▶ What the exercise asks
Go through the data and copy each line where the string "finite" appears.

▶ Available records

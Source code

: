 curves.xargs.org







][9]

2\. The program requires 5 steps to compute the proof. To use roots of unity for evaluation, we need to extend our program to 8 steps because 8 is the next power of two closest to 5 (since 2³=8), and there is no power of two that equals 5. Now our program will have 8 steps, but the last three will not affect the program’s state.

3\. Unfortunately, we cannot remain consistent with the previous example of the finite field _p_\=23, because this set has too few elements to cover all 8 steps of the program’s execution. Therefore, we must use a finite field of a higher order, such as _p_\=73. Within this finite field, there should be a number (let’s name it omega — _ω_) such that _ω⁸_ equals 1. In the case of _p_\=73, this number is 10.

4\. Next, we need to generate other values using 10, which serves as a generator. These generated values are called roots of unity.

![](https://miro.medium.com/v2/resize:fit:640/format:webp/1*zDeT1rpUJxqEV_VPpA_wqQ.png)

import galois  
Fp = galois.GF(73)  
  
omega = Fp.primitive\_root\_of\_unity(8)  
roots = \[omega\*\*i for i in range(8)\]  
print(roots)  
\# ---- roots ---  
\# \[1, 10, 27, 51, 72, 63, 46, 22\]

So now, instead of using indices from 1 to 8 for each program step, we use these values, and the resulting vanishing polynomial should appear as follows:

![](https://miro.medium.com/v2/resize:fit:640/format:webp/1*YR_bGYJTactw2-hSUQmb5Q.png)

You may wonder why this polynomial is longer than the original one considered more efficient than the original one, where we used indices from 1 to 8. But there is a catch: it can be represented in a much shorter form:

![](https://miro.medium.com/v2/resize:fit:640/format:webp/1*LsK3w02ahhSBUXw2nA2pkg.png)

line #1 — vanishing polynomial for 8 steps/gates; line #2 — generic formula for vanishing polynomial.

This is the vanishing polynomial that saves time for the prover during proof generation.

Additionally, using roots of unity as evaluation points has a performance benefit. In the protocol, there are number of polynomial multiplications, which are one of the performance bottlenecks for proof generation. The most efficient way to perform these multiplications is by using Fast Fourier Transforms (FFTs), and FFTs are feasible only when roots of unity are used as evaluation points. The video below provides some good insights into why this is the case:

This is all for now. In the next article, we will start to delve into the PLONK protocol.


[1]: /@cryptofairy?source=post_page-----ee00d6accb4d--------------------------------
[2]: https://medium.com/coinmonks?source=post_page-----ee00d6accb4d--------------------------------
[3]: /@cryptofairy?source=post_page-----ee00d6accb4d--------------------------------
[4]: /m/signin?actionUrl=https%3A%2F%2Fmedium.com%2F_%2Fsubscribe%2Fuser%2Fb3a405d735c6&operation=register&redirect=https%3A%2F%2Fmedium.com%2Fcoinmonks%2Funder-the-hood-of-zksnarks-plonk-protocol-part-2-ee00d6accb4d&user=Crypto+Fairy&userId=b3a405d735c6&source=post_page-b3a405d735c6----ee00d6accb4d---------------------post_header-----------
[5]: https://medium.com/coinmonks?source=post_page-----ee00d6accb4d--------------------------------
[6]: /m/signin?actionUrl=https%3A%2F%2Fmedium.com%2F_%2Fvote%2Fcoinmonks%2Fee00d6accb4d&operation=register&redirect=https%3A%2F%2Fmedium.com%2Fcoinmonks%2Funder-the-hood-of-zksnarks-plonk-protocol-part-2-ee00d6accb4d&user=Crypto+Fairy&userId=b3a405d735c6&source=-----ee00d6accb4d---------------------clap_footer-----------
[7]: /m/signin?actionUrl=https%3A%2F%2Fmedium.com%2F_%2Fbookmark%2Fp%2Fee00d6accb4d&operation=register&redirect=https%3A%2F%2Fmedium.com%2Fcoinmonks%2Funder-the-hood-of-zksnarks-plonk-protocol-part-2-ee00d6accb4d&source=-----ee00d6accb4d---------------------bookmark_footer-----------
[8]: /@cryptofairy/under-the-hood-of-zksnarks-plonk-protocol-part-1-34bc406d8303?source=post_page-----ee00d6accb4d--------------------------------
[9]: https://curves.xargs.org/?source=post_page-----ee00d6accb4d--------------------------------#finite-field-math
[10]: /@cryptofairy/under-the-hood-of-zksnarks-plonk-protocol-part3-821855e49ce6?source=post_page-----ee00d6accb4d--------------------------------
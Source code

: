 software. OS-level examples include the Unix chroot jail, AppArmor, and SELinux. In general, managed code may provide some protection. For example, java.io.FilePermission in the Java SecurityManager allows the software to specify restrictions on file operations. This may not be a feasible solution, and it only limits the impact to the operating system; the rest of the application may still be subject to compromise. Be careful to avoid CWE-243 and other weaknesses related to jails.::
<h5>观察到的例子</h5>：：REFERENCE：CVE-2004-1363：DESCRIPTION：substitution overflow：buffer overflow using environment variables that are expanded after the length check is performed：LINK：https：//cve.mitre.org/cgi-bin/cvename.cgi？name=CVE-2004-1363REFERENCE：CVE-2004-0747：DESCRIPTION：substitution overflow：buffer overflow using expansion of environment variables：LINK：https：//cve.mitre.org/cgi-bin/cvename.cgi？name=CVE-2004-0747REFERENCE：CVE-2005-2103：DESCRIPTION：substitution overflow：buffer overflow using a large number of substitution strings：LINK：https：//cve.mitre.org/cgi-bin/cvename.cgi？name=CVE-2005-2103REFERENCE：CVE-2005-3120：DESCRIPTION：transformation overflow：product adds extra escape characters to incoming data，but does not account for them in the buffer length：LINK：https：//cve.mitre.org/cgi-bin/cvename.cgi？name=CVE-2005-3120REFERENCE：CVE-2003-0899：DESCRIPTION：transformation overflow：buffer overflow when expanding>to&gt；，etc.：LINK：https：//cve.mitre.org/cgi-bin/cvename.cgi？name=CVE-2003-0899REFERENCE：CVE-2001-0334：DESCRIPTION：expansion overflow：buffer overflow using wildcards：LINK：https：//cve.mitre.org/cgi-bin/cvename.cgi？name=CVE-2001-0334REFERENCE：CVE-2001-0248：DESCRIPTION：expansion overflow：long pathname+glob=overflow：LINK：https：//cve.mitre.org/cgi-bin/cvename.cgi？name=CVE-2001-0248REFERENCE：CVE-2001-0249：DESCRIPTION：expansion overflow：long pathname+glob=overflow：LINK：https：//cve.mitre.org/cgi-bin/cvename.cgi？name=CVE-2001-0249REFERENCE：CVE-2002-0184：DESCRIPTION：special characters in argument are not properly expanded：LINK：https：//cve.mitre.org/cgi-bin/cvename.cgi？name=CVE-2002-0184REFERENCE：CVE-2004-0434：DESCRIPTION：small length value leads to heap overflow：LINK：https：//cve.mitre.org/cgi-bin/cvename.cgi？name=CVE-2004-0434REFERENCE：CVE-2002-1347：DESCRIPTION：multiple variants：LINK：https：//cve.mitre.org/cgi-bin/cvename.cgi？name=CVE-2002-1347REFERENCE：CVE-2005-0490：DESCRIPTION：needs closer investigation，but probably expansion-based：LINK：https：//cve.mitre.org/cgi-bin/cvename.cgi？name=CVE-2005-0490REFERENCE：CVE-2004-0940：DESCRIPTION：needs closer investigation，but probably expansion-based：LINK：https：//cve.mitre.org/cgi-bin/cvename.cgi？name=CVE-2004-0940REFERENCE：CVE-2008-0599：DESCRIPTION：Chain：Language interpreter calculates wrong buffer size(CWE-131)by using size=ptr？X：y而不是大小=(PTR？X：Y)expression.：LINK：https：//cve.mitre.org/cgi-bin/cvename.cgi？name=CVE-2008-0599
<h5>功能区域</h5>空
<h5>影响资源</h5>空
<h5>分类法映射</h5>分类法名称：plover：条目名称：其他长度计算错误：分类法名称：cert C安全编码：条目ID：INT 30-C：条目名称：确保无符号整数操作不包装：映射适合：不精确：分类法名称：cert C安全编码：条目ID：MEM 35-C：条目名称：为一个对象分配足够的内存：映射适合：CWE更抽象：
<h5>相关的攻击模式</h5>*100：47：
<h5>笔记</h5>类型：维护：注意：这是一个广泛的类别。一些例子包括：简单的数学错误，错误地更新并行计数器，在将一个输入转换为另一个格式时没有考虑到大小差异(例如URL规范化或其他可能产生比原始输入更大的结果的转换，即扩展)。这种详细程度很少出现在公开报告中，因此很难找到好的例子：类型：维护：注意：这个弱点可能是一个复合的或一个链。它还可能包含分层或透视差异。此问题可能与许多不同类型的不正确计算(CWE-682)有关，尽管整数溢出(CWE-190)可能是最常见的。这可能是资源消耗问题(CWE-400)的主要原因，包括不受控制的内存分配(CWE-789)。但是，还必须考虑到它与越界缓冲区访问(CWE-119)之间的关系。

▶ Task answer
3\. Unfortunately, we cannot remain consistent with the previous example of the finite field _p_\=23, because this set has too few elements to cover all 8 steps of the program’s execution. Therefore, we must use a finite field of a higher order, such as _p_\=73. Within this finite field, there should be a number (let’s name it omega — _ω_) such that _ω⁸_ equals 1. In the case of _p_\=73, this number is 10.
[9]: https://curves.xargs.org/?source=post_page-----ee00d6accb4d--------------------------------#finite-field-math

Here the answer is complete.